Filme para mim é entretenimento. Algo como distração, ou seja, algo que serve para “afastar o espírito de uma ocupação física”.
Por mais que um filme tenha a pretensão de ser “intelectual”, “cabeça”, “político” “realista”, filme para mim será sempre entretenimento. Uma coisa que se parece com a vida mas que não é a vida. E isso é que é extraordinário num filme. Seja “O Ano Passado em Marienbad” de Alain Resnais seja “Indiana Jones” de Steven Spielberg, pra mim é tudo entretenimento. Não importa se na vida real não sejamos tão “inefáveis” ou se a floresta amazônica se pareça mais com o nosso quintal. Nada disso importa. O que importa é nos emocionarmos e nos divertirmos. Isso é o que importa.

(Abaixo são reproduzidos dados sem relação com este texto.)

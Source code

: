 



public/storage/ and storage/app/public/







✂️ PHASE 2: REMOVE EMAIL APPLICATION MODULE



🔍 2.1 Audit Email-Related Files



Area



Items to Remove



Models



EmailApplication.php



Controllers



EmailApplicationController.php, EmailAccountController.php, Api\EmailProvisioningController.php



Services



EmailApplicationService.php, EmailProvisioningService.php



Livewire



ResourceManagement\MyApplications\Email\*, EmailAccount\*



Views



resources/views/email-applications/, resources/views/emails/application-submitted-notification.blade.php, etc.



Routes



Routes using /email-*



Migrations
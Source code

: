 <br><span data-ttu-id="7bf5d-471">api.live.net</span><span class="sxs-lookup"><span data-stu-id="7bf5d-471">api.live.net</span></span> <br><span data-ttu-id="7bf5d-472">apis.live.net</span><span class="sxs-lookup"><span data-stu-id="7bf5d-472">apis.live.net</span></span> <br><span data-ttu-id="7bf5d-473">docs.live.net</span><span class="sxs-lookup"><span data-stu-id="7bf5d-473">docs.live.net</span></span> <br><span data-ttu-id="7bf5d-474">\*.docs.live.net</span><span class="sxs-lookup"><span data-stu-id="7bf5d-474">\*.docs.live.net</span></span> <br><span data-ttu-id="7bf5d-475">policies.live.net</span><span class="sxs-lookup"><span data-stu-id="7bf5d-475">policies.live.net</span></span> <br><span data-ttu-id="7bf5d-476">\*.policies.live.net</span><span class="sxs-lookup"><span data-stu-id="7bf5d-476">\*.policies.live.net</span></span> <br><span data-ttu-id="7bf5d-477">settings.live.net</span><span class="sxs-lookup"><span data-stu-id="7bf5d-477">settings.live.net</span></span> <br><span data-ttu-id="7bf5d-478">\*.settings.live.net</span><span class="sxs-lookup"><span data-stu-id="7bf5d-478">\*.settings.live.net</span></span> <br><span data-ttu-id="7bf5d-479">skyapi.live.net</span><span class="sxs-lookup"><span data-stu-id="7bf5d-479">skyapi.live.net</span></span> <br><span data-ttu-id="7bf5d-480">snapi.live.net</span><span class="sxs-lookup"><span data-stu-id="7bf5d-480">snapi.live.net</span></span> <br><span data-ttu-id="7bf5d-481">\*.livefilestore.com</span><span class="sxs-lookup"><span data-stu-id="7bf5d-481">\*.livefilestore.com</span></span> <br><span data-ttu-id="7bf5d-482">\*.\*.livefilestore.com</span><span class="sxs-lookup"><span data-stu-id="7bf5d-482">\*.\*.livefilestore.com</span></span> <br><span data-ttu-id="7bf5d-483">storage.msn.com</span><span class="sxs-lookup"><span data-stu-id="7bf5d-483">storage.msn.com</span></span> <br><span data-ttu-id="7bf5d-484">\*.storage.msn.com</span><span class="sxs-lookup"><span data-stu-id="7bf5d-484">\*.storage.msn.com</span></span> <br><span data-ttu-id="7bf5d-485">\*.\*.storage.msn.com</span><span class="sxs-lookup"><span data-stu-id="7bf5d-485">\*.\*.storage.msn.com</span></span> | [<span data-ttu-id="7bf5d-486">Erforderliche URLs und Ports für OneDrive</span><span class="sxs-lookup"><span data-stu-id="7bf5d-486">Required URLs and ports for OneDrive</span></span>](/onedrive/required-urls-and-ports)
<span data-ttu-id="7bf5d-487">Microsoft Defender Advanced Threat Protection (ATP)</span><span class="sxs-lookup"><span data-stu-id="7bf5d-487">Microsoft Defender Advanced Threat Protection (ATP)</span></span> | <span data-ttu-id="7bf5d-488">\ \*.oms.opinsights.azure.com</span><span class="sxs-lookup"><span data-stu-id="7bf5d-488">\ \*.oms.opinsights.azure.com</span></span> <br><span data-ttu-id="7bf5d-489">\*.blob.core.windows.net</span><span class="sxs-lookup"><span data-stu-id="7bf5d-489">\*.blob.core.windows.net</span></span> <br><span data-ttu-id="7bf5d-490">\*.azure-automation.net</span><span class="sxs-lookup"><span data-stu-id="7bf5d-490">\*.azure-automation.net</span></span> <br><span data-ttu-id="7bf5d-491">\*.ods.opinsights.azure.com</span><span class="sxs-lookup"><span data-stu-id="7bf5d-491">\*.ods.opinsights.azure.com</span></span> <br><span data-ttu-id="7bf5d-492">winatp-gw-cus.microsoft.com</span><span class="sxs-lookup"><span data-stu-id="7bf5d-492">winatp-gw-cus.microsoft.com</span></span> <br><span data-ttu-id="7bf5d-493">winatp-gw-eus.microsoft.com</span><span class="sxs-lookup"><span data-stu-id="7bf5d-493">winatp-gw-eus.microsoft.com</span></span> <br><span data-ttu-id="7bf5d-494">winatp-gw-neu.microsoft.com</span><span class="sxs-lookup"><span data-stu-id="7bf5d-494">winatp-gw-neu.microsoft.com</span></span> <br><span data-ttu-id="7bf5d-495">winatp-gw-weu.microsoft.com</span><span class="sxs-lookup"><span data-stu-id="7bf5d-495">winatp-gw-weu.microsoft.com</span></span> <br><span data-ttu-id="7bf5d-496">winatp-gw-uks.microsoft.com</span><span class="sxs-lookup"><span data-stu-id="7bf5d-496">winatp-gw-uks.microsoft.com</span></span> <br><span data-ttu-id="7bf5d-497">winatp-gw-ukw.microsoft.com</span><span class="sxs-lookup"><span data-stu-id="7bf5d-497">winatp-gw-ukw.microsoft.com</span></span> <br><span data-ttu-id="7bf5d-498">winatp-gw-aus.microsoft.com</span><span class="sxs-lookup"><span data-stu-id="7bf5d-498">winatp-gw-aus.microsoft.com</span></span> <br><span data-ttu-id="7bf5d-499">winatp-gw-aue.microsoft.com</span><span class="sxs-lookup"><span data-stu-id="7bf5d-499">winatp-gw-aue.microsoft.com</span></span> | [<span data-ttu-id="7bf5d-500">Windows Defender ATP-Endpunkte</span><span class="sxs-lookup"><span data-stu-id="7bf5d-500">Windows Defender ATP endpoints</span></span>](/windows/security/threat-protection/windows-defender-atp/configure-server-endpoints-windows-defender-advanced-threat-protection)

Nenhum filme vai me convencer a fazer algo de bom pelo planeta, nenhum filme vai me convencer a não ser racista, nenhum filme vai me convencer a ser patriota, nenhum filme vai me convencer a não ser preconceituosa. Para mim, quem ensina e educa é família (no sentido mais amplo que essa palavra possa ter). Quem forma é escola ( no sentido mais restrito que essa palavra possa ter). O resto? Bem… O resto é entretenimento.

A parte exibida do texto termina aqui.